■ DATA TO USE:
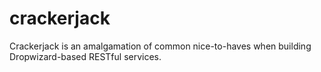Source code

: crackerjack
===========

Crackerjack is an amalgamation of common nice-to-haves when building Dropwizard-based RESTful services. 
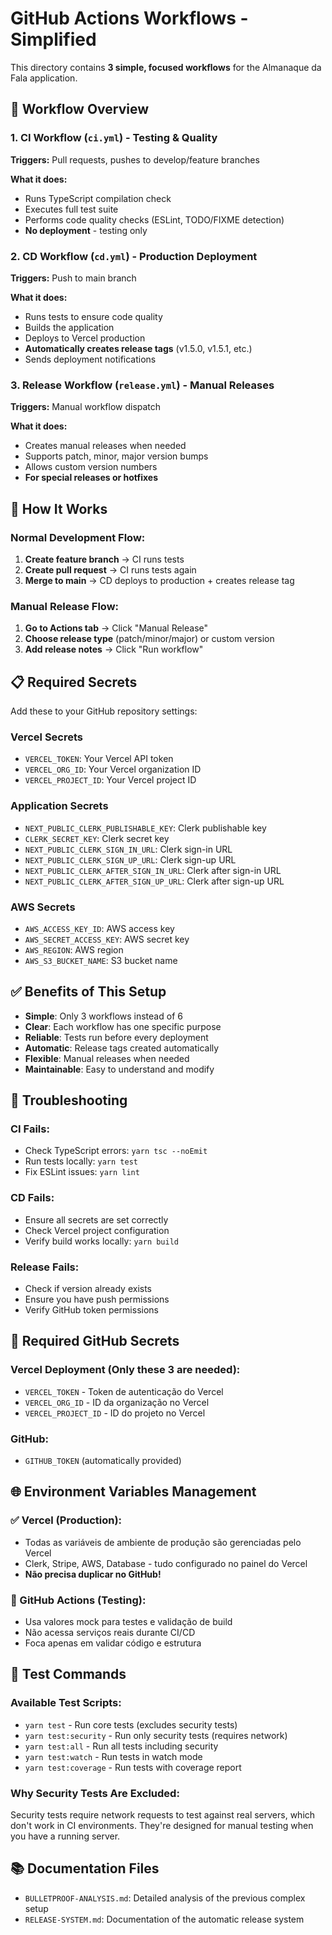 # GitHub Actions Workflows - Simplified

This directory contains **3 simple, focused workflows** for the Almanaque da Fala application.

## 🎯 **Workflow Overview**

### 1. **CI Workflow** (`ci.yml`) - Testing & Quality
**Triggers:** Pull requests, pushes to develop/feature branches

**What it does:**
- Runs TypeScript compilation check
- Executes full test suite
- Performs code quality checks (ESLint, TODO/FIXME detection)
- **No deployment** - testing only

### 2. **CD Workflow** (`cd.yml`) - Production Deployment
**Triggers:** Push to main branch

**What it does:**
- Runs tests to ensure code quality
- Builds the application
- Deploys to Vercel production
- **Automatically creates release tags** (v1.5.0, v1.5.1, etc.)
- Sends deployment notifications

### 3. **Release Workflow** (`release.yml`) - Manual Releases
**Triggers:** Manual workflow dispatch

**What it does:**
- Creates manual releases when needed
- Supports patch, minor, major version bumps
- Allows custom version numbers
- **For special releases or hotfixes**

## 🚀 **How It Works**

### **Normal Development Flow:**
1. **Create feature branch** → CI runs tests
2. **Create pull request** → CI runs tests again
3. **Merge to main** → CD deploys to production + creates release tag

### **Manual Release Flow:**
1. **Go to Actions tab** → Click "Manual Release"
2. **Choose release type** (patch/minor/major) or custom version
3. **Add release notes** → Click "Run workflow"

## 📋 **Required Secrets**

Add these to your GitHub repository settings:

### **Vercel Secrets**
- `VERCEL_TOKEN`: Your Vercel API token
- `VERCEL_ORG_ID`: Your Vercel organization ID  
- `VERCEL_PROJECT_ID`: Your Vercel project ID

### **Application Secrets**
- `NEXT_PUBLIC_CLERK_PUBLISHABLE_KEY`: Clerk publishable key
- `CLERK_SECRET_KEY`: Clerk secret key
- `NEXT_PUBLIC_CLERK_SIGN_IN_URL`: Clerk sign-in URL
- `NEXT_PUBLIC_CLERK_SIGN_UP_URL`: Clerk sign-up URL
- `NEXT_PUBLIC_CLERK_AFTER_SIGN_IN_URL`: Clerk after sign-in URL
- `NEXT_PUBLIC_CLERK_AFTER_SIGN_UP_URL`: Clerk after sign-up URL

### **AWS Secrets**
- `AWS_ACCESS_KEY_ID`: AWS access key
- `AWS_SECRET_ACCESS_KEY`: AWS secret key
- `AWS_REGION`: AWS region
- `AWS_S3_BUCKET_NAME`: S3 bucket name

## ✅ **Benefits of This Setup**

- **Simple**: Only 3 workflows instead of 6
- **Clear**: Each workflow has one specific purpose
- **Reliable**: Tests run before every deployment
- **Automatic**: Release tags created automatically
- **Flexible**: Manual releases when needed
- **Maintainable**: Easy to understand and modify

## 🔧 **Troubleshooting**

### **CI Fails:**
- Check TypeScript errors: `yarn tsc --noEmit`
- Run tests locally: `yarn test`
- Fix ESLint issues: `yarn lint`

### **CD Fails:**
- Ensure all secrets are set correctly
- Check Vercel project configuration
- Verify build works locally: `yarn build`

### **Release Fails:**
- Check if version already exists
- Ensure you have push permissions
- Verify GitHub token permissions

## 🔐 **Required GitHub Secrets**

### **Vercel Deployment (Only these 3 are needed):**
- `VERCEL_TOKEN` - Token de autenticação do Vercel
- `VERCEL_ORG_ID` - ID da organização no Vercel
- `VERCEL_PROJECT_ID` - ID do projeto no Vercel

### **GitHub:**
- `GITHUB_TOKEN` (automatically provided)

## 🌐 **Environment Variables Management**

### **✅ Vercel (Production):**
- Todas as variáveis de ambiente de produção são gerenciadas pelo Vercel
- Clerk, Stripe, AWS, Database - tudo configurado no painel do Vercel
- **Não precisa duplicar no GitHub!**

### **🧪 GitHub Actions (Testing):**
- Usa valores mock para testes e validação de build
- Não acessa serviços reais durante CI/CD
- Foca apenas em validar código e estrutura

## 🧪 **Test Commands**

### **Available Test Scripts:**
- `yarn test` - Run core tests (excludes security tests)
- `yarn test:security` - Run only security tests (requires network)
- `yarn test:all` - Run all tests including security
- `yarn test:watch` - Run tests in watch mode
- `yarn test:coverage` - Run tests with coverage report

### **Why Security Tests Are Excluded:**
Security tests require network requests to test against real servers, which don't work in CI environments. They're designed for manual testing when you have a running server.

## 📚 **Documentation Files**

- `BULLETPROOF-ANALYSIS.md`: Detailed analysis of the previous complex setup
- `RELEASE-SYSTEM.md`: Documentation of the automatic release system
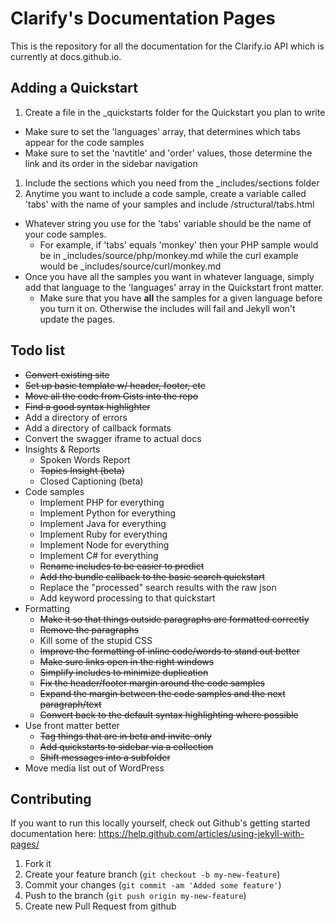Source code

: # Clarify's Documentation Pages

This is the repository for all the documentation for the Clarify.io API which is currently at docs.github.io.

## Adding a Quickstart

1. Create a file in the _quickstarts folder for the Quickstart you plan to write
  * Make sure to set the 'languages' array, that determines which tabs appear for the code samples
  * Make sure to set the 'navtitle' and 'order' values, those determine the link and its order in the sidebar navigation
1. Include the sections which you need from the _includes/sections folder
1. Anytime you want to include a code sample, create a variable called 'tabs' with the name of your samples and include /structural/tabs.html
  * Whatever string you use for the 'tabs' variable should be the name of your code samples.
    * For example, if 'tabs' equals 'monkey' then your PHP sample would be in _includes/source/php/monkey.md while the curl example would be _includes/source/curl/monkey.md
  * Once you have all the samples you want in whatever language, simply add that language to the 'languages' array in the Quickstart front matter.
    * Make sure that you have **all** the samples for a given language before you turn it on. Otherwise the includes will fail and Jekyll won't update the pages.

## Todo list

* ~~Convert existing site~~
* ~~Set up basic template w/ header, footer, etc~~
* ~~Move all the code from Gists into the repo~~
* ~~Find a good syntax highlighter~~
* Add a directory of errors
* Add a directory of callback formats
* Convert the swagger iframe to actual docs
* Insights & Reports
  * Spoken Words Report
  * ~~Topics Insight (beta)~~
  * Closed Captioning (beta)
* Code samples
  * Implement PHP for everything
  * Implement Python for everything
  * Implement Java for everything
  * Implement Ruby for everything
  * Implement Node for everything
  * Implement C# for everything
  * ~~Rename includes to be easier to predict~~
  * ~~Add the bundle callback to the basic search quickstart~~
  * Replace the "processed" search results with the raw json
  * Add keyword processing to that quickstart
* Formatting
  * ~~Make it so that things outside paragraphs are formatted correctly~~
  * ~~Remove the paragraphs~~
  * Kill some of the stupid CSS
  * ~~Improve the formatting of inline code/words to stand out better~~
  * ~~Make sure links open in the right windows~~
  * ~~Simplify includes to minimize duplication~~
  * ~~Fix the header/footer margin around the code samples~~
  * ~~Expand the margin between the code samples and the next paragraph/text~~
  * ~~Convert back to the default syntax highlighting where possible~~
* Use front matter better
  * ~~Tag things that are in beta and invite-only~~
  * ~~Add quickstarts to sidebar via a collection~~
  * ~~Shift messages into a subfolder~~
* Move media list out of WordPress

## Contributing

If you want to run this locally yourself, check out Github's getting started documentation here: https://help.github.com/articles/using-jekyll-with-pages/

1. Fork it
2. Create your feature branch (`git checkout -b my-new-feature`)
3. Commit your changes (`git commit -am 'Added some feature'`)
4. Push to the branch (`git push origin my-new-feature`)
5. Create new Pull Request from github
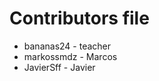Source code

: Contributors file
=================

- bananas24   - teacher
- markossmdz  - Marcos
- JavierSff   - Javier 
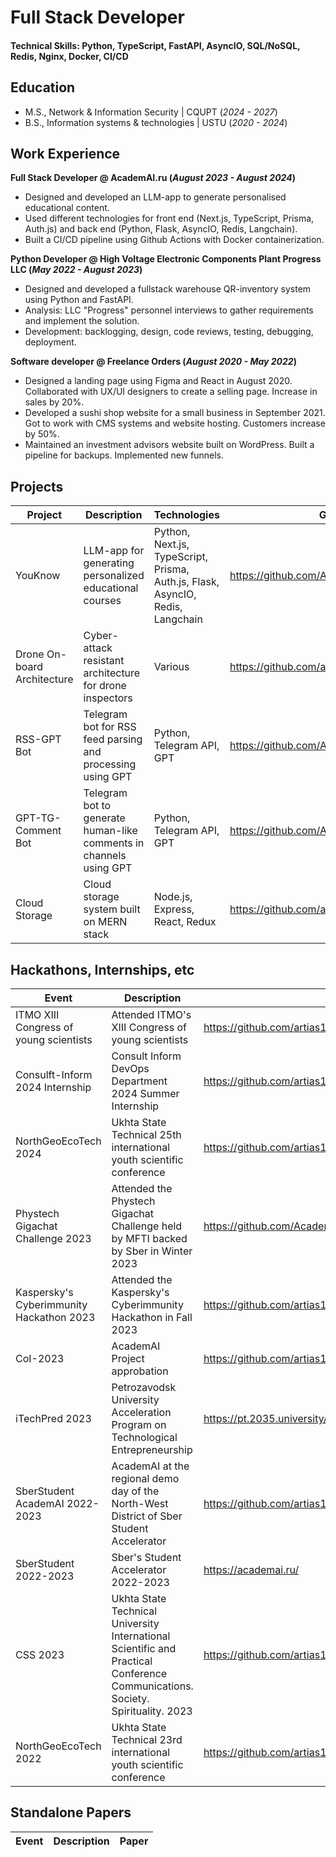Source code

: # Full Stack Developer

#### Technical Skills: Python, TypeScript, FastAPI, AsyncIO, SQL/NoSQL, Redis, Nginx, Docker, CI/CD

## Education

- M.S., Network & Information Security | CQUPT (_2024 - 2027_)
- B.S., Information systems & technologies | USTU (_2020 - 2024_)

## Work Experience

**Full Stack Developer @ AcademAI.ru (_August 2023 - August 2024_)**

- Designed and developed an LLM-app to generate personalised educational content.
- Used different technologies for front end (Next.js, TypeScript, Prisma, Auth.js) and back end (Python, Flask, AsyncIO, Redis, Langchain).
- Built a CI/CD pipeline using Github Actions with Docker containerization.

**Python Developer @ High Voltage Electronic Components Plant Progress LLC (_May 2022 - August 2023_)**

- Designed and developed a fullstack warehouse QR-inventory system using Python and FastAPI.
- Analysis: LLC "Progress" personnel interviews to gather requirements and implement the solution.
- Development: backlogging, design, code reviews, testing, debugging, deployment.

**Software developer @ Freelance Orders (_August 2020 - May 2022_)**

- Designed a landing page using Figma and React in August 2020. Collaborated with UX/UI designers to create a selling page. Increase in sales by 20%.
- Developed a sushi shop website for a small business in September 2021. Got to work with CMS systems and website hosting. Customers increase by 50%.
- Maintained an investment advisors website built on WordPress. Built a pipeline for backups. Implemented new funnels.

## Projects

| Project                     | Description                                                        | Technologies                                                                   | GitHub Repository                                 |
| --------------------------- | ------------------------------------------------------------------ | ------------------------------------------------------------------------------ | ------------------------------------------------- |
| YouKnow                     | LLM-app for generating personalized educational courses            | Python, Next.js, TypeScript, Prisma, Auth.js, Flask, AsyncIO, Redis, Langchain | https://github.com/AcademAI/youknow               |
| Drone On-board Architecture | Cyber-attack resistant architecture for drone inspectors           | Various                                                                        | https://github.com/artias13/cyberimmune2023_mi6   |
| RSS-GPT Bot                 | Telegram bot for RSS feed parsing and processing using GPT         | Python, Telegram API, GPT                                                      | https://github.com/AcademAI/rss_gpt_telegram      |
| GPT-TG-Comment Bot          | Telegram bot to generate human-like comments in channels using GPT | Python, Telegram API, GPT                                                      | https://github.com/AcademAI/GPTCommenter4Telegram |
| Cloud Storage               | Cloud storage system built on MERN stack                           | Node.js, Express, React, Redux                                                 | https://github.com/artias13/Cloud                 |

## Hackathons, Internships, etc

| Event                                    | Description                                                                                                                    | Result (paper, ppt, link)                                                                   | Attendance Proof                                                                           |
| ---------------------------------------- | ------------------------------------------------------------------------------------------------------------------------------ | ------------------------------------------------------------------------------------------- | ------------------------------------------------------------------------------------------ |
| ITMO XIII Congress of young scientists   | Attended ITMO's XIII Congress of young scientists                                                                              | https://github.com/artias13/Events/blob/main/2024/itmo_kmu_2024_spring.png                  | https://github.com/artias13/Events/blob/main/2024/itmo_kmu_2024_spring.png                 |
| Consulft-Inform 2024 Internship          | Consult Inform DevOps Department 2024 Summer Internship                                                                        | https://github.com/artias13/Events/blob/main/2024/internship_consultinform_2024_summer.png  | https://github.com/artias13/Events/blob/main/2024/internship_consultinform_2024_summer.png |
| NorthGeoEcoTech 2024                     | Ukhta State Technical 25th international youth scientific conference                                                           | https://github.com/artias13/Events/blob/main/2024/SGET_2024.png                             | https://github.com/artias13/Events/blob/main/2024/SGET_2024.png                            |
| Phystech Gigachat Challenge 2023         | Attended the Phystech Gigachat Challenge held by MFTI backed by Sber in Winter 2023                                            | https://github.com/AcademAI/youknow_mfti                                                    | https://github.com/artias13/Events/blob/main/2023/mfti_ai_hackathon_2023_winter.png        |
| Kaspersky's Cyberimmunity Hackathon 2023 | Attended the Kaspersky's Cyberimmunity Hackathon in Fall 2023                                                                  | https://github.com/artias13/cyberimmune2023_mi6                                             | https://github.com/artias13/Events/blob/main/2023/kaspersky_hackathon_2023_winter.png      |
| CoI-2023                                 | AcademAI Project approbation                                                                                                   | https://github.com/artias13/Events/blob/main/2023/cloud_of_ideas_2023_winter.png            | https://github.com/artias13/Events/blob/main/2023/cloud_of_ideas_2023_winter.png           |
| iTechPred 2023                           | Petrozavodsk University Acceleration Program on Technological Entrepreneurship                                                 | https://pt.2035.university/project/youknow                                                  | https://github.com/artias13/Events/blob/main/2023/itechpred_2023_summer-winter.png         |
| SberStudent AcademAI 2022-2023           | AcademAI at the regional demo day of the North-West District of Sber Student Accelerator                                       | https://github.com/artias13/Events/blob/main/2023/presentations/AcademAI_SberStudent_DD.pdf | https://github.com/artias13/Events/blob/main/2023/sberstudent_academai_2023_fall.png       |
| SberStudent 2022-2023                    | Sber's Student Accelerator 2022-2023                                                                                           | https://academai.ru/                                                                        | https://github.com/artias13/Events/blob/main/2023/sberstudent_2023_fall.png                |
| CSS 2023                                 | Ukhta State Technical University International Scientific and Practical Conference Communications. Society. Spirituality. 2023 | https://github.com/artias13/Events/blob/main/2023/CDO_2023.png                              | https://github.com/artias13/Events/blob/main/2023/CDO_2023.png                             |
| NorthGeoEcoTech 2022                     | Ukhta State Technical 23rd international youth scientific conference                                                           | https://github.com/artias13/Events/blob/main/2022/SGET_2022.png                             | https://github.com/artias13/Events/blob/main/2022/SGET_2022.png                            |

## Standalone Papers

| Event | Description | Paper |
| ----- | ----------- | ----- |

■ TASK DIRECTIONS:
Scan the entries for the word "locally". Report each line that has it.

■ ANSWER TO THIS EXERCISE:
- Run tests locally: `yarn test`
- Verify build works locally: `yarn build`
If you want to run this locally yourself, check out Github's getting started documentation here: https://help.github.com/articles/using-jekyll-with-pages/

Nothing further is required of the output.